**Problem to work on**
All of the entries below should be returned verbatim, apart from the pictures.

**Records provided**
□ □ □ □

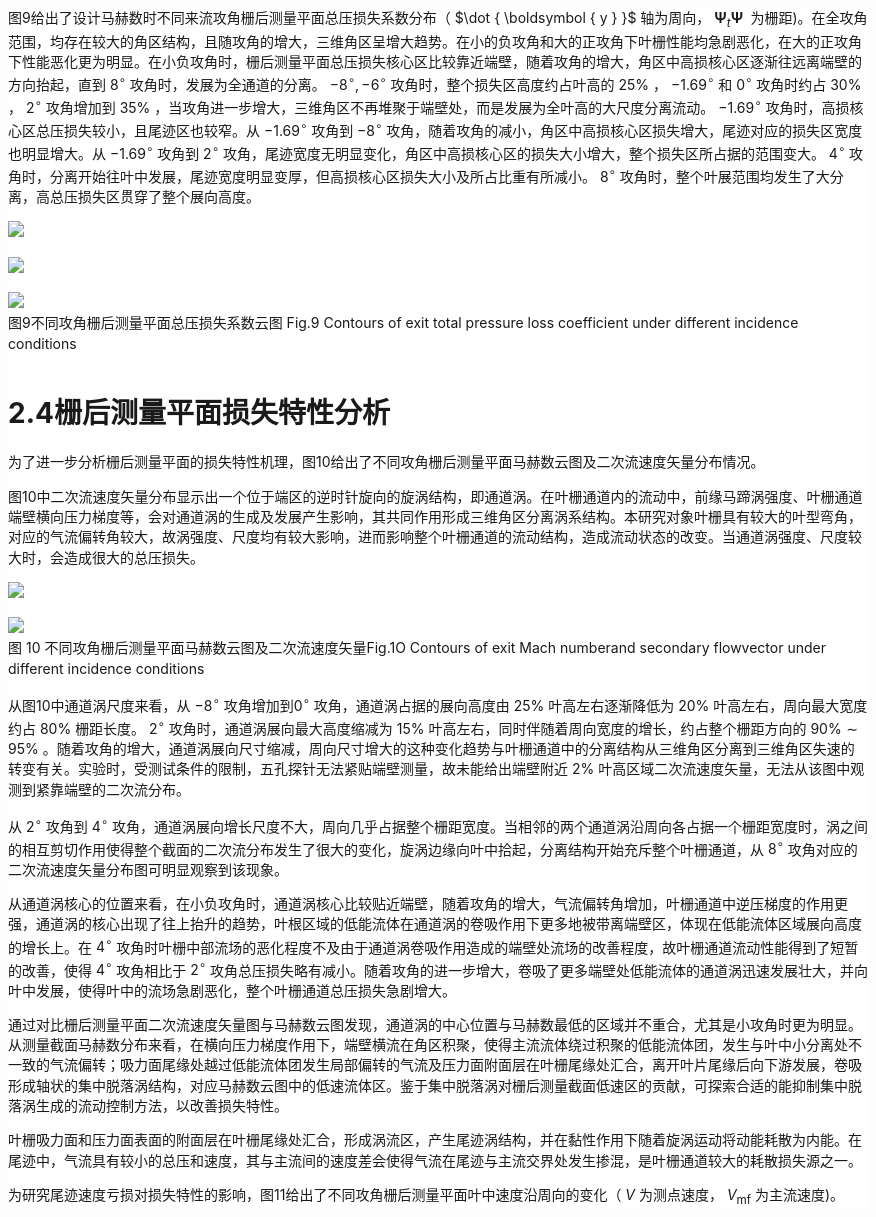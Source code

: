 图9给出了设计马赫数时不同来流攻角栅后测量平面总压损失系数分布（ $\dot { \boldsymbol { y } }$ 轴为周向， $\mathbf { \Psi } _ { t } \mathbf { \Psi } _ { \ }$ 为栅距)。在全攻角范围，均存在较大的角区结构，且随攻角的增大，三维角区呈增大趋势。在小的负攻角和大的正攻角下叶栅性能均急剧恶化，在大的正攻角下性能恶化更为明显。在小负攻角时，栅后测量平面总压损失核心区比较靠近端壁，随着攻角的增大，角区中高损核心区逐渐往远离端壁的方向抬起，直到 $8 ^ { \circ }$ 攻角时，发展为全通道的分离。 $- 8 ^ { \circ } , - 6 ^ { \circ }$ 攻角时，整个损失区高度约占叶高的 $2 5 \%$ ， $- 1 . 6 9 ^ { \circ }$ 和 $0 ^ { \circ }$ 攻角时约占 $3 0 \%$ ， $2 ^ { \circ }$ 攻角增加到 $3 5 \%$ ，当攻角进一步增大，三维角区不再堆聚于端壁处，而是发展为全叶高的大尺度分离流动。 $- 1 . 6 9 ^ { \circ }$ 攻角时，高损核心区总压损失较小，且尾迹区也较窄。从 $- 1 . 6 9 ^ { \circ }$ 攻角到 $- 8 ^ { \circ }$ 攻角，随着攻角的减小，角区中高损核心区损失增大，尾迹对应的损失区宽度也明显增大。从 $- 1 . 6 9 ^ { \circ }$ 攻角到 $2 ^ { \circ }$ 攻角，尾迹宽度无明显变化，角区中高损核心区的损失大小增大，整个损失区所占据的范围变大。 $4 ^ { \circ }$ 攻角时，分离开始往叶中发展，尾迹宽度明显变厚，但高损核心区损失大小及所占比重有所减小。 $8 ^ { \circ }$ 攻角时，整个叶展范围均发生了大分离，高总压损失区贯穿了整个展向高度。

![](images/725c7f5a409f2f9a62abcb0dd6ca4135a33b262c67552ef2c46a2dd4491ba032.jpg)

![](images/16f470f1d0c65071f6f5c920f7790dbec426c10d352ef3433b7ba0de39179e68.jpg)

![](images/2054b2de01af7d541ef6a85c67f3859058f6be93da25f535131acca863644b8d.jpg)  
图9不同攻角栅后测量平面总压损失系数云图 Fig.9 Contours of exit total pressure loss coefficient under different incidence conditions

# 2.4栅后测量平面损失特性分析

为了进一步分析栅后测量平面的损失特性机理，图10给出了不同攻角栅后测量平面马赫数云图及二次流速度矢量分布情况。

图10中二次流速度矢量分布显示出一个位于端区的逆时针旋向的旋涡结构，即通道涡。在叶栅通道内的流动中，前缘马蹄涡强度、叶栅通道端壁横向压力梯度等，会对通道涡的生成及发展产生影响，其共同作用形成三维角区分离涡系结构。本研究对象叶栅具有较大的叶型弯角，对应的气流偏转角较大，故涡强度、尺度均有较大影响，进而影响整个叶栅通道的流动结构，造成流动状态的改变。当通道涡强度、尺度较大时，会造成很大的总压损失。

![](images/a429ce3b940dea2b5c44507a92cfe6794934ea257d197f963385bb745cb56c5c.jpg)

![](images/651a6e9964a1278a4893a384f64199f7943a504bd6cc048f0930b1ef3b45016b.jpg)  
图 10 不同攻角栅后测量平面马赫数云图及二次流速度矢量Fig.1O Contours of exit Mach numberand secondary flowvector under different incidence conditions

从图10中通道涡尺度来看，从 $- 8 ^ { \circ }$ 攻角增加到$0 ^ { \circ }$ 攻角，通道涡占据的展向高度由 $2 5 \%$ 叶高左右逐渐降低为 $2 0 \%$ 叶高左右，周向最大宽度约占 $8 0 \%$ 栅距长度。 $2 ^ { \circ }$ 攻角时，通道涡展向最大高度缩减为 $1 5 \%$ 叶高左右，同时伴随着周向宽度的增长，约占整个栅距方向的 $9 0 \% \sim 9 5 \%$ 。随着攻角的增大，通道涡展向尺寸缩减，周向尺寸增大的这种变化趋势与叶栅通道中的分离结构从三维角区分离到三维角区失速的转变有关。实验时，受测试条件的限制，五孔探针无法紧贴端壁测量，故未能给出端壁附近 $2 \%$ 叶高区域二次流速度矢量，无法从该图中观测到紧靠端壁的二次流分布。

从 $2 ^ { \circ }$ 攻角到 $4 ^ { \circ }$ 攻角，通道涡展向增长尺度不大，周向几乎占据整个栅距宽度。当相邻的两个通道涡沿周向各占据一个栅距宽度时，涡之间的相互剪切作用使得整个截面的二次流分布发生了很大的变化，旋涡边缘向叶中拾起，分离结构开始充斥整个叶栅通道，从 $8 ^ { \circ }$ 攻角对应的二次流速度矢量分布图可明显观察到该现象。

从通道涡核心的位置来看，在小负攻角时，通道涡核心比较贴近端壁，随着攻角的增大，气流偏转角增加，叶栅通道中逆压梯度的作用更强，通道涡的核心出现了往上抬升的趋势，叶根区域的低能流体在通道涡的卷吸作用下更多地被带离端壁区，体现在低能流体区域展向高度的增长上。在 $4 ^ { \circ }$ 攻角时叶栅中部流场的恶化程度不及由于通道涡卷吸作用造成的端壁处流场的改善程度，故叶栅通道流动性能得到了短暂的改善，使得 $4 ^ { \circ }$ 攻角相比于 $2 ^ { \circ }$ 攻角总压损失略有减小。随着攻角的进一步增大，卷吸了更多端壁处低能流体的通道涡迅速发展壮大，并向叶中发展，使得叶中的流场急剧恶化，整个叶栅通道总压损失急剧增大。

通过对比栅后测量平面二次流速度矢量图与马赫数云图发现，通道涡的中心位置与马赫数最低的区域并不重合，尤其是小攻角时更为明显。从测量截面马赫数分布来看，在横向压力梯度作用下，端壁横流在角区积聚，使得主流流体绕过积聚的低能流体团，发生与叶中小分离处不一致的气流偏转；吸力面尾缘处越过低能流体团发生局部偏转的气流及压力面附面层在叶栅尾缘处汇合，离开叶片尾缘后向下游发展，卷吸形成轴状的集中脱落涡结构，对应马赫数云图中的低速流体区。鉴于集中脱落涡对栅后测量截面低速区的贡献，可探索合适的能抑制集中脱落涡生成的流动控制方法，以改善损失特性。

叶栅吸力面和压力面表面的附面层在叶栅尾缘处汇合，形成涡流区，产生尾迹涡结构，并在黏性作用下随着旋涡运动将动能耗散为内能。在尾迹中，气流具有较小的总压和速度，其与主流间的速度差会使得气流在尾迹与主流交界处发生掺混，是叶栅通道较大的耗散损失源之一。

为研究尾迹速度亏损对损失特性的影响，图11给出了不同攻角栅后测量平面叶中速度沿周向的变化（ $V$ 为测点速度， $V _ { \mathrm { m f } }$ 为主流速度)。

□ □ □ □

**Output of the task**
Source code

: 图9给出了设计马赫数时不同来流攻角栅后测量平面总压损失系数分布（ $\dot { \boldsymbol { y } }$ 轴为周向， $\mathbf { \Psi } _ { t } \mathbf { \Psi } _ { \ }$ 为栅距)。在全攻角范围，均存在较大的角区结构，且随攻角的增大，三维角区呈增大趋势。在小的负攻角和大的正攻角下叶栅性能均急剧恶化，在大的正攻角下性能恶化更为明显。在小负攻角时，栅后测量平面总压损失核心区比较靠近端壁，随着攻角的增大，角区中高损核心区逐渐往远离端壁的方向抬起，直到 $8 ^ { \circ }$ 攻角时，发展为全通道的分离。 $- 8 ^ { \circ } , - 6 ^ { \circ }$ 攻角时，整个损失区高度约占叶高的 $2 5 \%$ ， $- 1 . 6 9 ^ { \circ }$ 和 $0 ^ { \circ }$ 攻角时约占 $3 0 \%$ ， $2 ^ { \circ }$ 攻角增加到 $3 5 \%$ ，当攻角进一步增大，三维角区不再堆聚于端壁处，而是发展为全叶高的大尺度分离流动。 $- 1 . 6 9 ^ { \circ }$ 攻角时，高损核心区总压损失较小，且尾迹区也较窄。从 $- 1 . 6 9 ^ { \circ }$ 攻角到 $- 8 ^ { \circ }$ 攻角，随着攻角的减小，角区中高损核心区损失增大，尾迹对应的损失区宽度也明显增大。从 $- 1 . 6 9 ^ { \circ }$ 攻角到 $2 ^ { \circ }$ 攻角，尾迹宽度无明显变化，角区中高损核心区的损失大小增大，整个损失区所占据的范围变大。 $4 ^ { \circ }$ 攻角时，分离开始往叶中发展，尾迹宽度明显变厚，但高损核心区损失大小及所占比重有所减小。 $8 ^ { \circ }$ 攻角时，整个叶展范围均发生了大分离，高总压损失区贯穿了整个展向高度。

![](images/725c7f5a409f2f9a62abcb0dd6ca4135a33b262c67552ef2c46a2dd4491ba032.jpg)

![](images/16f470f1d0c65071f6f5c920f7790dbec426c10d352ef3433b7ba0de39179e68.jpg)

![](images/2054b2de01af7d541ef6a85c67f3859058f6be93da25f535131acca863644b8d.jpg)  
图9不同攻角栅后测量平面总压损失系数云图 Fig.9 Contours of exit total pressure loss coefficient under different incidence conditions

# 2.4栅后测量平面损失特性分析

为了进一步分析栅后测量平面的损失特性机理，图10给出了不同攻角栅后测量平面马赫数云图及二次流速度矢量分布情况。

图10中二次流速度矢量分布显示出一个位于端区的逆时针旋向的旋涡结构，即通道涡。在叶栅通道内的流动中，前缘马蹄涡强度、叶栅通道端壁横向压力梯度等，会对通道涡的生成及发展产生影响，其共同作用形成三维角区分离涡系结构。本研究对象叶栅具有较大的叶型弯角，对应的气流偏转角较大，故涡强度、尺度均有较大影响，进而影响整个叶栅通道的流动结构，造成流动状态的改变。当通道涡强度、尺度较大时，会造成很大的总压损失。

![](images/a429ce3b940dea2b5c44507a92cfe6794934ea257d197f963385bb745cb56c5c.jpg)

![](images/651a6e9964a1278a4893a384f64199f7943a504bd6cc048f0930b1ef3b45016b.jpg)  
图 10 不同攻角栅后测量平面马赫数云图及二次流速度矢量Fig.1O Contours of exit Mach numberand secondary flowvector under different incidence conditions

从图10中通道涡尺度来看，从 $- 8 ^ { \circ }$ 攻角增加到$0 ^ { \circ }$ 攻角，通道涡占据的展向高度由 $2 5 \%$ 叶高左右逐渐降低为 $2 0 \%$ 叶高左右，周向最大宽度约占 $8 0 \%$ 栅距长度。 $2 ^ { \circ }$ 攻角时，通道涡展向最大高度缩减为 $1 5 \%$ 叶高左右，同时伴随着周向宽度的增长，约占整个栅距方向的 $9 0 \% \sim 9 5 \%$ 。随着攻角的增大，通道涡展向尺寸缩减，周向尺寸增大的这种变化趋势与叶栅通道中的分离结构从三维角区分离到三维角区失速的转变有关。实验时，受测试条件的限制，五孔探针无法紧贴端壁测量，故未能给出端壁附近 $2 \%$ 叶高区域二次流速度矢量，无法从该图中观测到紧靠端壁的二次流分布。

从 $2 ^ { \circ }$ 攻角到 $4 ^ { \circ }$ 攻角，通道涡展向增长尺度不大，周向几乎占据整个栅距宽度。当相邻的两个通道涡沿周向各占据一个栅距宽度时，涡之间的相互剪切作用使得整个截面的二次流分布发生了很大的变化，旋涡边缘向叶中拾起，分离结构开始充斥整个叶栅通道，从 $8 ^ { \circ }$ 攻角对应的二次流速度矢量分布图可明显观察到该现象。

从通道涡核心的位置来看，在小负攻角时，通道涡核心比较贴近端壁，随着攻角的增大，气流偏转角增加，叶栅通道中逆压梯度的作用更强，通道涡的核心出现了往上抬升的趋势，叶根区域的低能流体在通道涡的卷吸作用下更多地被带离端壁区，体现在低能流体区域展向高度的增长上。在 $4 ^ { \circ }$ 攻角时叶栅中部流场的恶化程度不及由于通道涡卷吸作用造成的端壁处流场的改善程度，故叶栅通道流动性能得到了短暂的改善，使得 $4 ^ { \circ }$ 攻角相比于 $2 ^ { \circ }$ 攻角总压损失略有减小。随着攻角的进一步增大，卷吸了更多端壁处低能流体的通道涡迅速发展壮大，并向叶中发展，使得叶中的流场急剧恶化，整个叶栅通道总压损失急剧增大。

通过对比栅后测量平面二次流速度矢量图与马赫数云图发现，通道涡的中心位置与马赫数最低的区域并不重合，尤其是小攻角时更为明显。从测量截面马赫数分布来看，在横向压力梯度作用下，端壁横流在角区积聚，使得主流流体绕过积聚的低能流体团，发生与叶中小分离处不一致的气流偏转；吸力面尾缘处越过低能流体团发生局部偏转的气流及压力面附面层在叶栅尾缘处汇合，离开叶片尾缘后向下游发展，卷吸形成轴状的集中脱落涡结构，对应马赫数云图中的低速流体区。鉴于集中脱落涡对栅后测量截面低速区的贡献，可探索合适的能抑制集中脱落涡生成的流动控制方法，以改善损失特性。

叶栅吸力面和压力面表面的附面层在叶栅尾缘处汇合，形成涡流区，产生尾迹涡结构，并在黏性作用下随着旋涡运动将动能耗散为内能。在尾迹中，气流具有较小的总压和速度，其与主流间的速度差会使得气流在尾迹与主流交界处发生掺混，是叶栅通道较大的耗散损失源之一。

为研究尾迹速度亏损对损失特性的影响，图11给出了不同攻角栅后测量平面叶中速度沿周向的变化（ $V$ 为测点速度， $V _ { \mathrm { m f } }$ 为主流速度)。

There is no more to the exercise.